Your objective ->
Identify each line in the records below that contains the word "casts", and copy it.

Dataset excerpts ->
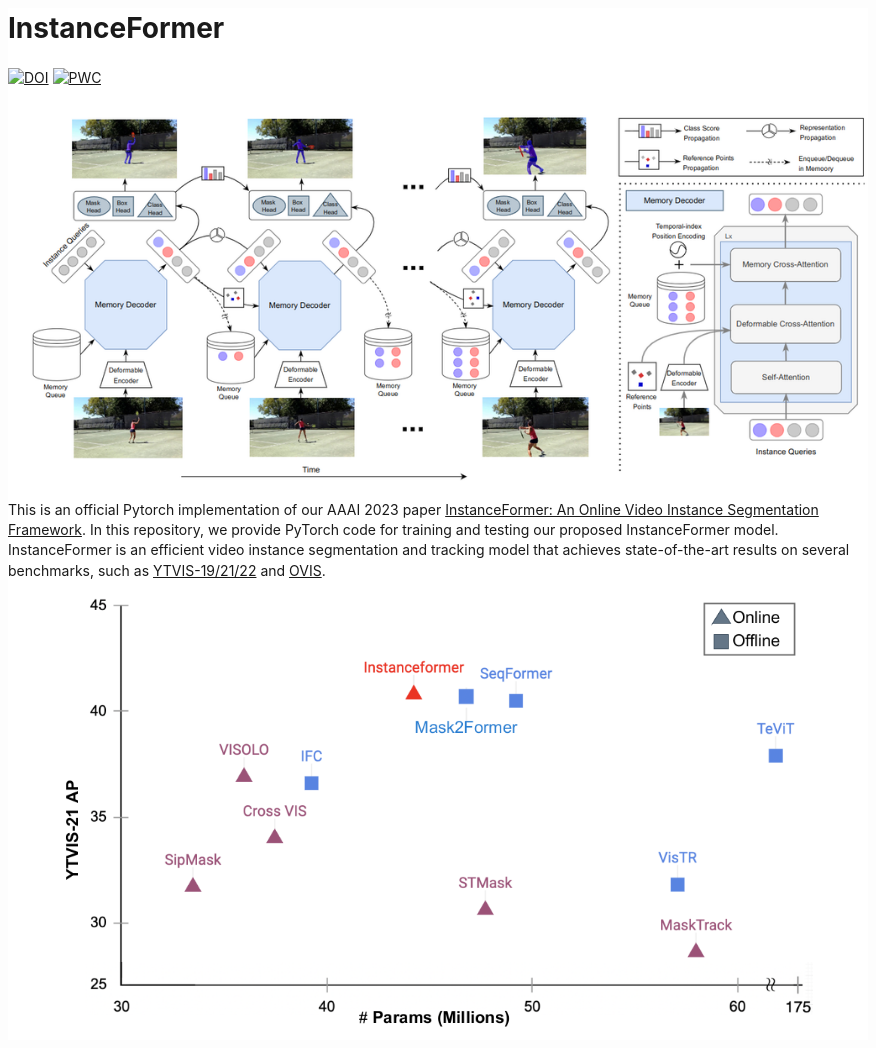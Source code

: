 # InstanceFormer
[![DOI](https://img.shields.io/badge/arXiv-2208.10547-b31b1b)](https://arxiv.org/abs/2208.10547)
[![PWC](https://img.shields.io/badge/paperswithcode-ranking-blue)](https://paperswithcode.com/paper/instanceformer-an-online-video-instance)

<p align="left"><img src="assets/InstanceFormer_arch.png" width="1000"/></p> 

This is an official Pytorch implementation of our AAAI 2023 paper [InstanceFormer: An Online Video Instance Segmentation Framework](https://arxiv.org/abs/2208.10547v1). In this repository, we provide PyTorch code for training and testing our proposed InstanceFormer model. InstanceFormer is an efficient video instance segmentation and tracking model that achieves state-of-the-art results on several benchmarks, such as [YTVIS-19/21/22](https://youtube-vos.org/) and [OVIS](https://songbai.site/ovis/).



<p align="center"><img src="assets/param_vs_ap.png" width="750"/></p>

...

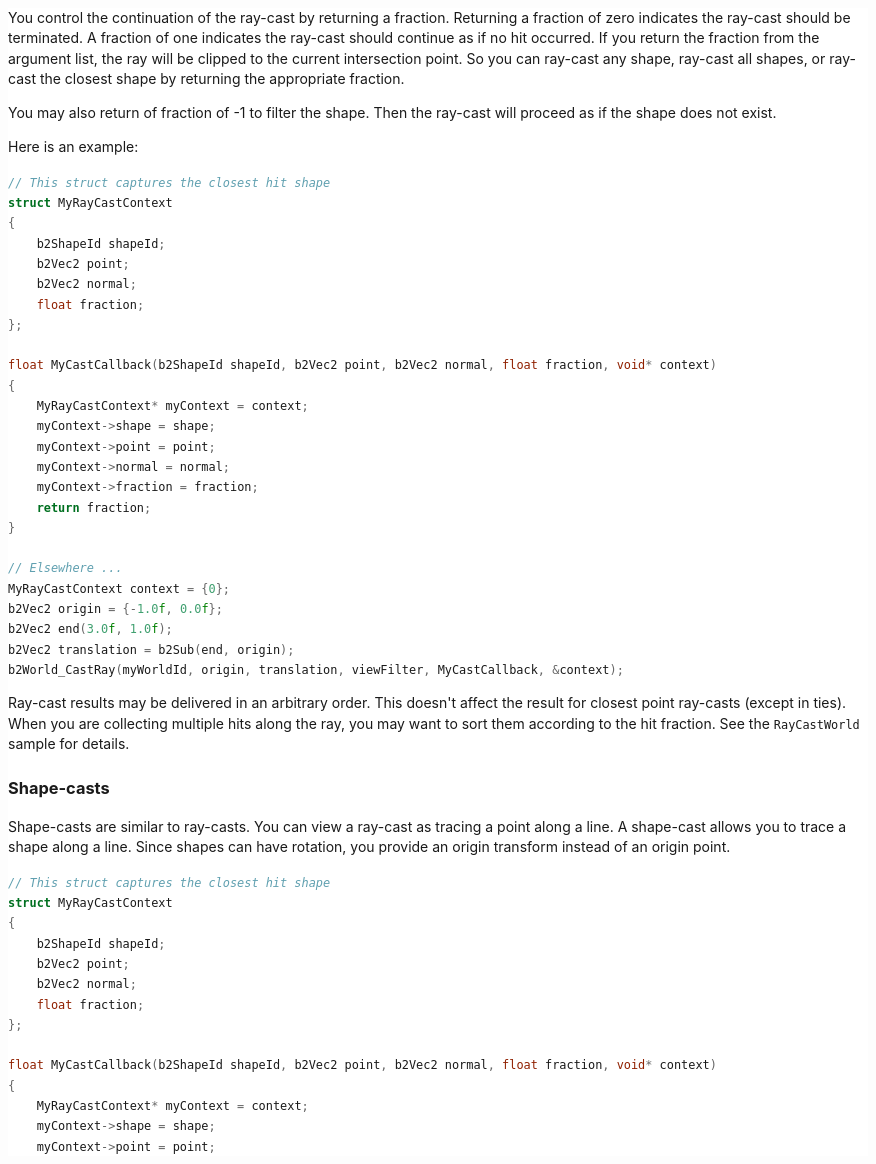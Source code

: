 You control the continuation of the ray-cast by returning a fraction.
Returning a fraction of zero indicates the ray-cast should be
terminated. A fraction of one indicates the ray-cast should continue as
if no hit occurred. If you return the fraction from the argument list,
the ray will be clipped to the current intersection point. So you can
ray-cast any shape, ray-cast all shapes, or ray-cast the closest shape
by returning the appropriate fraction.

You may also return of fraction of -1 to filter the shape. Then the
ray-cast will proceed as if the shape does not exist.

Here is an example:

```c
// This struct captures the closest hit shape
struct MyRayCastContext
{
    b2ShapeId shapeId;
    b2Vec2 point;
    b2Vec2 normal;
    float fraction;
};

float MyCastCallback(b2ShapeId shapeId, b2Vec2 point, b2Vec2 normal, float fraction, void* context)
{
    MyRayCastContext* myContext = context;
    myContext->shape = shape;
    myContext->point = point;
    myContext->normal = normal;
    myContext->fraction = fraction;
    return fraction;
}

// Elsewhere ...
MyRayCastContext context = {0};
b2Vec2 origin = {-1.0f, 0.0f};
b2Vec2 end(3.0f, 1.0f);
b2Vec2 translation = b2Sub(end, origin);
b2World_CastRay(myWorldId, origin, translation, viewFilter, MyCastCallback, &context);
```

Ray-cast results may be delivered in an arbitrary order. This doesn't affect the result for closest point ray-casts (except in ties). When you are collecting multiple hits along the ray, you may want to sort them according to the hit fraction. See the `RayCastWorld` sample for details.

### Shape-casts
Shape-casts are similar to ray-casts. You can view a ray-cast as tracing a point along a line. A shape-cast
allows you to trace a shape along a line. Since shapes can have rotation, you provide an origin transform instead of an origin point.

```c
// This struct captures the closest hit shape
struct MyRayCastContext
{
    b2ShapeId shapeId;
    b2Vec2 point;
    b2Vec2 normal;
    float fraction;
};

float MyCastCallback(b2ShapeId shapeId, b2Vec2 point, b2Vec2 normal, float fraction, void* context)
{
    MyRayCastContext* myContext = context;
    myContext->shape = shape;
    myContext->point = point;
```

...

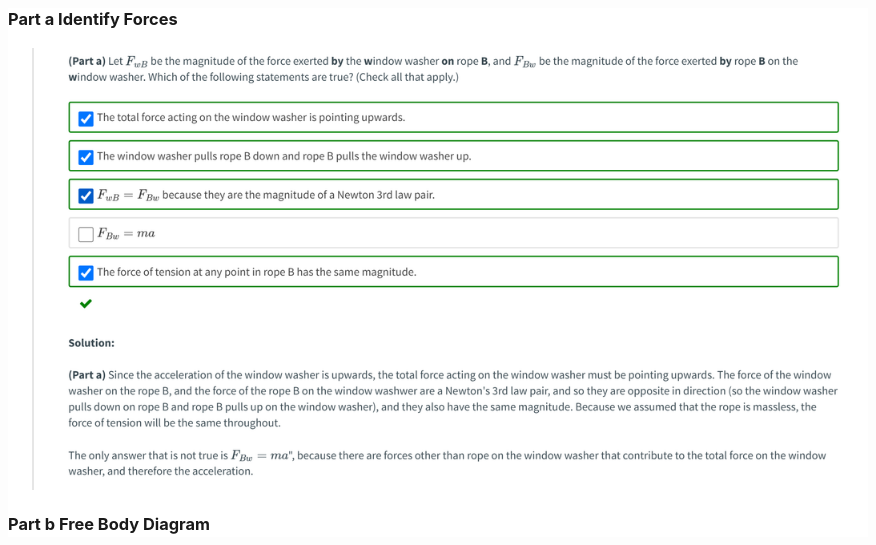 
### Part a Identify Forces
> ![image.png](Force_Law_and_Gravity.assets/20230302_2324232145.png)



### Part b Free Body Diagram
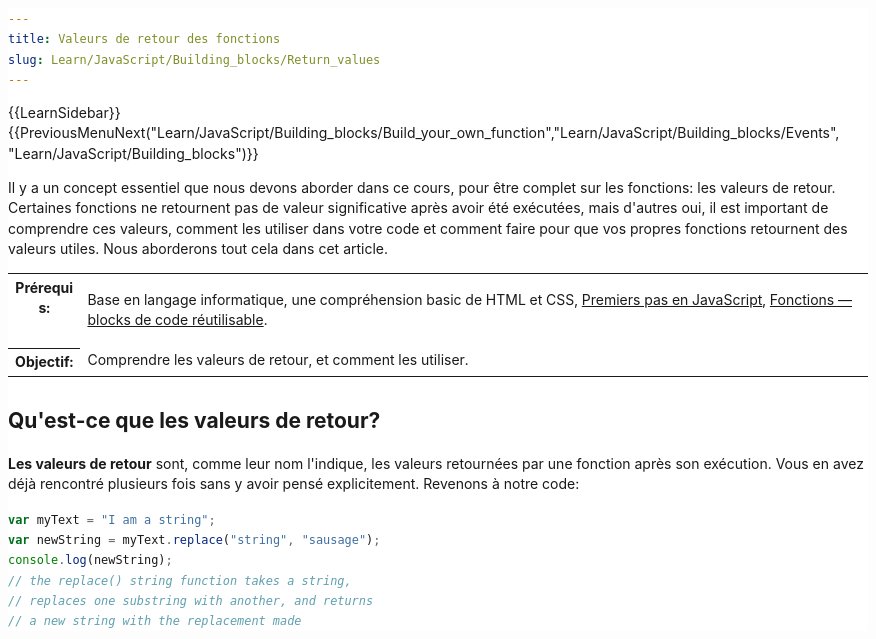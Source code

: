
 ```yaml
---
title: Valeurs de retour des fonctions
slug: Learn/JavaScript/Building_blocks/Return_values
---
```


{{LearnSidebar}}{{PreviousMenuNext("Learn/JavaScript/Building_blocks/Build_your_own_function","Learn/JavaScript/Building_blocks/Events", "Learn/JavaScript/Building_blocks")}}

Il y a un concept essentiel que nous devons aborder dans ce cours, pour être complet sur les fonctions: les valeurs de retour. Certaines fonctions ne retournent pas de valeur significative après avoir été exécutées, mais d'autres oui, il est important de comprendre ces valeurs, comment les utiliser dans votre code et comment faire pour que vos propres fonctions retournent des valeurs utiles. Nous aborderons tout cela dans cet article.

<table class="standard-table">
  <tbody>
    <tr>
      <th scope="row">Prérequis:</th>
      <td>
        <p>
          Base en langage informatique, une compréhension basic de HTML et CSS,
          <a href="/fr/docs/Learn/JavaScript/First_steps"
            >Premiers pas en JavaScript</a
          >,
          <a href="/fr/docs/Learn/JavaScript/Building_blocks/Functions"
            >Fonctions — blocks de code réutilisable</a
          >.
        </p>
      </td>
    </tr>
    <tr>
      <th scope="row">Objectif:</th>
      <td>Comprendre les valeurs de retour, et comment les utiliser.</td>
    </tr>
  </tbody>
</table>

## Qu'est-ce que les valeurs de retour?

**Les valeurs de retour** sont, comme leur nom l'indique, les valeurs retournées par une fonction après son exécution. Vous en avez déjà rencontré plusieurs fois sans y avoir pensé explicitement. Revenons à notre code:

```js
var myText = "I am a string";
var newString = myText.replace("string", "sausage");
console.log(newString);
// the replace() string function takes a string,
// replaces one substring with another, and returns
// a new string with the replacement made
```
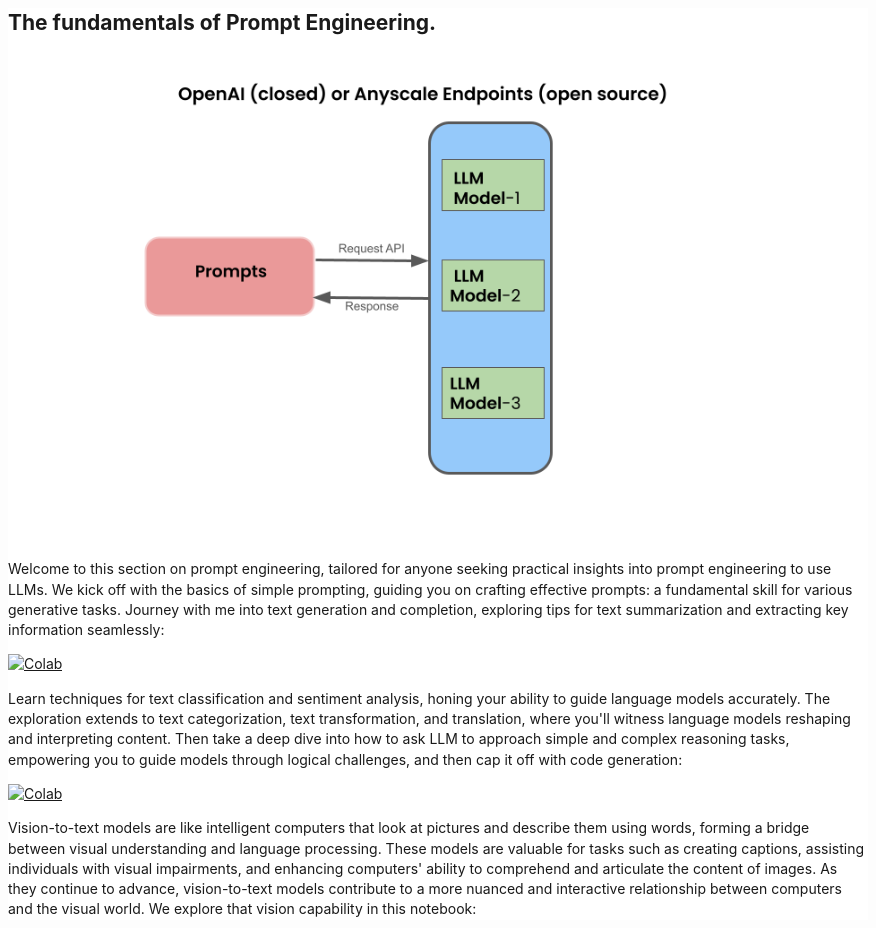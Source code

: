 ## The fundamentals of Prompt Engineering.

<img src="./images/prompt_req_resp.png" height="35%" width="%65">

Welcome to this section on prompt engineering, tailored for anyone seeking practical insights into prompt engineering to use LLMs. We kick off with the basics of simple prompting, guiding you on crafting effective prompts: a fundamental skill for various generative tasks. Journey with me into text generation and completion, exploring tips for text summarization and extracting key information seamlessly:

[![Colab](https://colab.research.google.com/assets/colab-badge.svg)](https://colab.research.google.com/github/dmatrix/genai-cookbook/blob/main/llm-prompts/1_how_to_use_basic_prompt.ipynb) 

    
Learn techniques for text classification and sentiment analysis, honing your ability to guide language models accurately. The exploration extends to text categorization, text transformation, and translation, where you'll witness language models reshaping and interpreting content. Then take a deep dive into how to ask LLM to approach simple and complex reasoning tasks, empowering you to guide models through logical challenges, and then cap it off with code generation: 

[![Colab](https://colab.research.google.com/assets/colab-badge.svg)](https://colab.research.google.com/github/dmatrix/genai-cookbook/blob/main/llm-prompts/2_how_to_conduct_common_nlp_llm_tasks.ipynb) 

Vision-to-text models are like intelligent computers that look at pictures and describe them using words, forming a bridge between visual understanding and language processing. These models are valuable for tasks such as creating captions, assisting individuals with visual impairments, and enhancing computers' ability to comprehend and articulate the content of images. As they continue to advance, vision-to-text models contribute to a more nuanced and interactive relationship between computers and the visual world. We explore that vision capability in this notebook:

Answer box ->
Ray-cast results may be delivered in an arbitrary order. This doesn't affect the result for closest point ray-casts (except in ties). When you are collecting multiple hits along the ray, you may want to sort them according to the hit fraction. See the `RayCastWorld` sample for details.
### Shape-casts
Shape-casts are similar to ray-casts. You can view a ray-cast as tracing a point along a line. A shape-cast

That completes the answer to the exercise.